Mr. Baehr could perhaps be forgiven for substituting the Allegheny River for Boston Harbor yesterday, given that the theme of this particular protest he'd organized was tea -- as in the Revolutionary-era Boston Tea Party -- and higher taxes, which, he says, will inevitably result from the recent stimulus package and the federal government's bailout of the banking and automobile industries.
Mr. Baehr, a 42-year-old software consultant from Evans City, dubbed the event "The Pennsylvania Tea Party," one of several anti-tax protests scheduled for the coming week. At noon Wednesday -- April 15, tax day -- a rally will be held at Market Square.
"This is not an anti-Obama rally, this is an anti-government rally," he told his audience, many of whom had tea bags dangling from their baseball caps and purses.
Still, there were plenty of signs displaying antipathy to President Barack Obama.
"Feminist Nation Against Obama Nation Tax and Spend," read one poster carried by Jeamour Matthews, 49, of North Braddock. The president's economic policies "will take us into bankruptcy," Ms. Matthews said, adding that she actually blames both Republicans and Democrats for the country's financial woes.
"They're both different wings on the same vulture," she said.
"Obama is running this country down the tubes -- and I'm a registered Democrat," added William Killcrece, 56, of Swisshelm Park.
Peg Luksik, a conservative activist from Johnstown who plans to challenge Sen. Arlen Specter in next year's Republican primary, also urged the crowd to call the offices of Mr. Specter and Pennsylvania's other U.S. senator, Democrat Bob Casey, to register their displeasure with the stimulus package and "follow that action up at the ballot box in 2010."
Others hoisted placards reading "Don't Tread on Me" and "Give Me Liberty Not Debt" and "Tastes Like Socialism" -- a theme hammered at by the event's featured speaker, Alan Keyes, a conservative talk show host and three-time presidential candidate.
In a vigorously delivered speech, Mr. Keyes warned of the dangers of a centralized banking system and mocked a recent Newsweek cover that said, "We are All Socialists Now."
"Are you all socialists now?" Mr. Keyes asked the crowd, which roared back, "No!"
He also sharply criticized Mr. Obama for, in his view, working too closely with European governments to stem the financial crisis.
"The individual in the White House tells us we can solve our problems by sacrificing the hope, liberty and prosperity of our children and grandchildren," Mr. Keyes said of Mr. Obama, who defeated him in the 2004 Illinois U.S. Senate race.
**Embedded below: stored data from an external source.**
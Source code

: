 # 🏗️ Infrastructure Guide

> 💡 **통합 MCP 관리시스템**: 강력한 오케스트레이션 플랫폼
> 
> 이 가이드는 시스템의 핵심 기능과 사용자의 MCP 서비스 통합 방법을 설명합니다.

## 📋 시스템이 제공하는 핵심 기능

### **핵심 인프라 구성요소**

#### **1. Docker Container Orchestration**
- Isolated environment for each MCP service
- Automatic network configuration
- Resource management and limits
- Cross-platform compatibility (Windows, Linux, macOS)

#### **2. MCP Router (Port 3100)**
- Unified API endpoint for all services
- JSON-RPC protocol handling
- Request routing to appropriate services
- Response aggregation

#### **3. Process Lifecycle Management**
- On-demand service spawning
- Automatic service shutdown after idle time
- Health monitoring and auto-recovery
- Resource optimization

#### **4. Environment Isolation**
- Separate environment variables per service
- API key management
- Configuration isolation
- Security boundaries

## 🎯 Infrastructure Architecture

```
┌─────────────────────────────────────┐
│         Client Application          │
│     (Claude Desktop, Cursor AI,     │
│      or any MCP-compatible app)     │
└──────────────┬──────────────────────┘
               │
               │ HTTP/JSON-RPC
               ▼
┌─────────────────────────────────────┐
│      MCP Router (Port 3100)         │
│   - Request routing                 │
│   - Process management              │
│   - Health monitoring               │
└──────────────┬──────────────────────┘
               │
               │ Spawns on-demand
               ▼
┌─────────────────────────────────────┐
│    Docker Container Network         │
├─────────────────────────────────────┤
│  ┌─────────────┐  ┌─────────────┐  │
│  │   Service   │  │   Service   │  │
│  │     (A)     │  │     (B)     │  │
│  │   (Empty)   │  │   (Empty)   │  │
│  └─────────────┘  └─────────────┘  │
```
"We need to hand control of our money back to our people, not to people in Europe, but to 'We the people' in the United States," he said to loud cheers.
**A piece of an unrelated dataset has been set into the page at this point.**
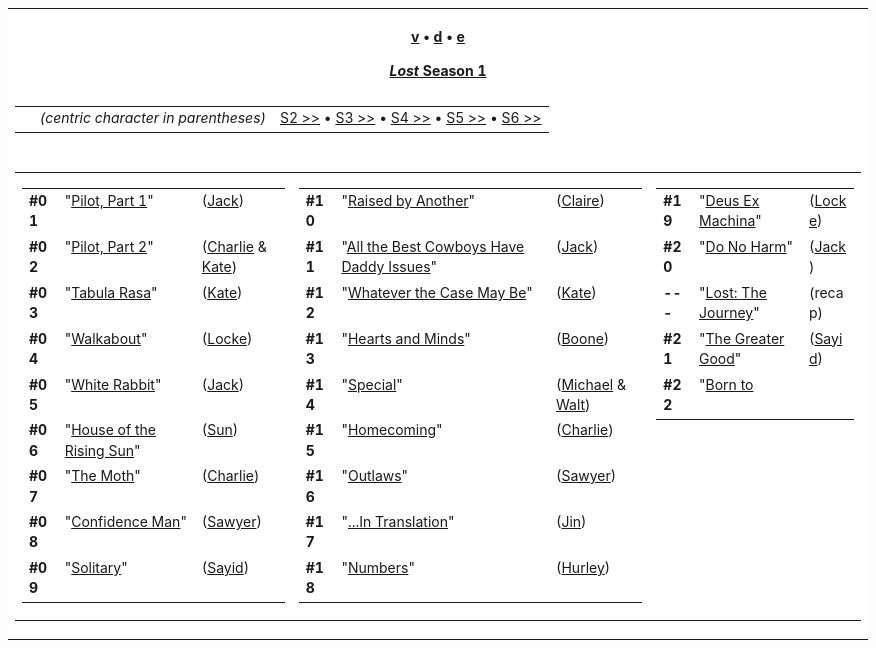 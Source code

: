 <table><tbody><tr><th colspan="2"><div><p><a href="https://lostpedia.fandom.com/wiki/Template:Season1nav"><span>v</span></a>&nbsp;<span>•</span>&nbsp;<a href="https://lostpedia.fandom.com/wiki/Template_talk:Season1nav"><span>d</span></a>&nbsp;<span>•</span>&nbsp;<a href="https://lostpedia.fandom.com/wiki/Template:Season1nav?action=edit"><span>e</span></a></p></div><span><b><a href="https://lostpedia.fandom.com/wiki/Season_1"><i>Lost</i> Season 1</a></b></span></th></tr><tr><td></td></tr><tr><td colspan="2"><table><tbody><tr><td>&nbsp;</td><td><i>(centric character in parentheses)</i></td><td><a href="https://lostpedia.fandom.com/wiki/Destination_Lost">S2 &gt;&gt;</a> • <a href="https://lostpedia.fandom.com/wiki/A_Tale_of_Survival">S3 &gt;&gt;</a> • <a href="https://lostpedia.fandom.com/wiki/Lost:_Past,_Present_and_Future">S4 &gt;&gt;</a> • <a href="https://lostpedia.fandom.com/wiki/Lost:_Destiny_Calls">S5 &gt;&gt;</a> • <a href="https://lostpedia.fandom.com/wiki/Lost:_Final_Chapter">S6 &gt;&gt;</a></td></tr></tbody></table></td></tr><tr><td></td></tr><tr><td colspan="2"><div><table><tbody><tr><td><div><table><tbody><tr><td><b>#01</b></td><td>"<a href="https://lostpedia.fandom.com/wiki/Pilot,_Part_1"><span>Pilot, Part 1</span></a>"</td><td>(<a href="https://lostpedia.fandom.com/wiki/Jack">Jack</a>)</td></tr><tr><td><b>#02</b></td><td>"<a href="https://lostpedia.fandom.com/wiki/Pilot,_Part_2"><span>Pilot, Part 2</span></a>"</td><td>(<a href="https://lostpedia.fandom.com/wiki/Charlie">Charlie</a> &amp; <a href="https://lostpedia.fandom.com/wiki/Kate">Kate</a>)</td></tr><tr><td><b>#03</b></td><td>"<a href="https://lostpedia.fandom.com/wiki/Tabula_Rasa"><span>Tabula Rasa</span></a>"</td><td>(<a href="https://lostpedia.fandom.com/wiki/Kate">Kate</a>)</td></tr><tr><td><b>#04</b></td><td>"<a href="https://lostpedia.fandom.com/wiki/Walkabout"><span>Walkabout</span></a>"</td><td>(<a href="https://lostpedia.fandom.com/wiki/Locke">Locke</a>)</td></tr><tr><td><b>#05</b></td><td>"<a href="https://lostpedia.fandom.com/wiki/White_Rabbit"><span>White Rabbit</span></a>"</td><td>(<a href="https://lostpedia.fandom.com/wiki/Jack">Jack</a>)</td></tr><tr><td><b>#06</b></td><td>"<a href="https://lostpedia.fandom.com/wiki/House_of_the_Rising_Sun"><span>House of the Rising Sun</span></a>"</td><td>(<a href="https://lostpedia.fandom.com/wiki/Sun">Sun</a>)</td></tr><tr><td><b>#07</b></td><td>"<a href="https://lostpedia.fandom.com/wiki/The_Moth"><span>The Moth</span></a>"</td><td>(<a href="https://lostpedia.fandom.com/wiki/Charlie">Charlie</a>)</td></tr><tr><td><b>#08</b></td><td>"<a href="https://lostpedia.fandom.com/wiki/Confidence_Man"><span>Confidence Man</span></a>"</td><td>(<a href="https://lostpedia.fandom.com/wiki/Sawyer">Sawyer</a>)</td></tr><tr><td><b>#09</b></td><td>"<a href="https://lostpedia.fandom.com/wiki/Solitary"><span>Solitary</span></a>"</td><td>(<a href="https://lostpedia.fandom.com/wiki/Sayid">Sayid</a>)</td></tr></tbody></table></div></td><td><div><table><tbody><tr><td><b>#10</b></td><td>"<a href="https://lostpedia.fandom.com/wiki/Raised_by_Another"><span>Raised by Another</span></a>"</td><td>(<a href="https://lostpedia.fandom.com/wiki/Claire">Claire</a>)</td></tr><tr><td><b>#11</b></td><td>"<a href="https://lostpedia.fandom.com/wiki/All_the_Best_Cowboys_Have_Daddy_Issues"><span>All the Best Cowboys Have Daddy Issues</span></a>"</td><td>(<a href="https://lostpedia.fandom.com/wiki/Jack">Jack</a>)</td></tr><tr><td><b>#12</b></td><td>"<a href="https://lostpedia.fandom.com/wiki/Whatever_the_Case_May_Be"><span>Whatever the Case May Be</span></a>"</td><td>(<a href="https://lostpedia.fandom.com/wiki/Kate">Kate</a>)</td></tr><tr><td><b>#13</b></td><td>"<a href="https://lostpedia.fandom.com/wiki/Hearts_and_Minds"><span>Hearts and Minds</span></a>"</td><td>(<a href="https://lostpedia.fandom.com/wiki/Boone">Boone</a>)</td></tr><tr><td><b>#14</b></td><td>"<a href="https://lostpedia.fandom.com/wiki/Special"><span>Special</span></a>"</td><td>(<a href="https://lostpedia.fandom.com/wiki/Michael">Michael</a> &amp; <a href="https://lostpedia.fandom.com/wiki/Walt">Walt</a>)</td></tr><tr><td><b>#15</b></td><td>"<a href="https://lostpedia.fandom.com/wiki/Homecoming"><span>Homecoming</span></a>"</td><td>(<a href="https://lostpedia.fandom.com/wiki/Charlie">Charlie</a>)</td></tr><tr><td><b>#16</b></td><td>"<a href="https://lostpedia.fandom.com/wiki/Outlaws"><span>Outlaws</span></a>"</td><td>(<a href="https://lostpedia.fandom.com/wiki/Sawyer">Sawyer</a>)</td></tr><tr><td><b>#17</b></td><td>"<a href="https://lostpedia.fandom.com/wiki/...In_Translation"><span>...In Translation</span></a>"</td><td>(<a href="https://lostpedia.fandom.com/wiki/Jin">Jin</a>)</td></tr><tr><td><b>#18</b></td><td>"<a href="https://lostpedia.fandom.com/wiki/Numbers_(episode)"><span>Numbers</span></a>"</td><td>(<a href="https://lostpedia.fandom.com/wiki/Hurley">Hurley</a>)</td></tr></tbody></table></div></td><td><div><table><tbody><tr><td><b>#19</b></td><td>"<a href="https://lostpedia.fandom.com/wiki/Deus_Ex_Machina"><span>Deus Ex Machina</span></a>"</td><td>(<a href="https://lostpedia.fandom.com/wiki/Locke">Locke</a>)</td></tr><tr><td><b>#20</b></td><td>"<a href="https://lostpedia.fandom.com/wiki/Do_No_Harm"><span>Do No Harm</span></a>"</td><td>(<a href="https://lostpedia.fandom.com/wiki/Jack">Jack</a>)</td></tr><tr><td><b>---</b></td><td>"<a href="https://lostpedia.fandom.com/wiki/Lost:_The_Journey">Lost: The Journey</a>"</td><td>(recap)</td></tr><tr><td><b>#21</b></td><td>"<a href="https://lostpedia.fandom.com/wiki/The_Greater_Good"><span>The Greater Good</span></a>"</td><td>(<a href="https://lostpedia.fandom.com/wiki/Sayid">Sayid</a>)</td></tr><tr><td><b>#22</b></td><td>"<a href="https://lostpedia.fandom.com/wiki/Born_to_Run"><span>Born to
Erin Dinch, 39, of Washington, Pa., brought her two children, Brianna, 8, and Zachary, 9, to the protest.
"The government is out of control," she said, "not just from the tax increases I see coming but how this will affect my children. They will be paying for this for generations to come," she said, as Brianna held a sign that read, "Keep your hands out of my piggy bank."
Ms. Dinch said she brought her children because "they need to understand the principles upon which this country was founded, and the difference between socialism and communism."
Asked what the protest was about, Zachary had a ready answer.
"It's basically about how they're going too far with everything. They're spending money we don't have," Zachary said. "We've had it. We're done."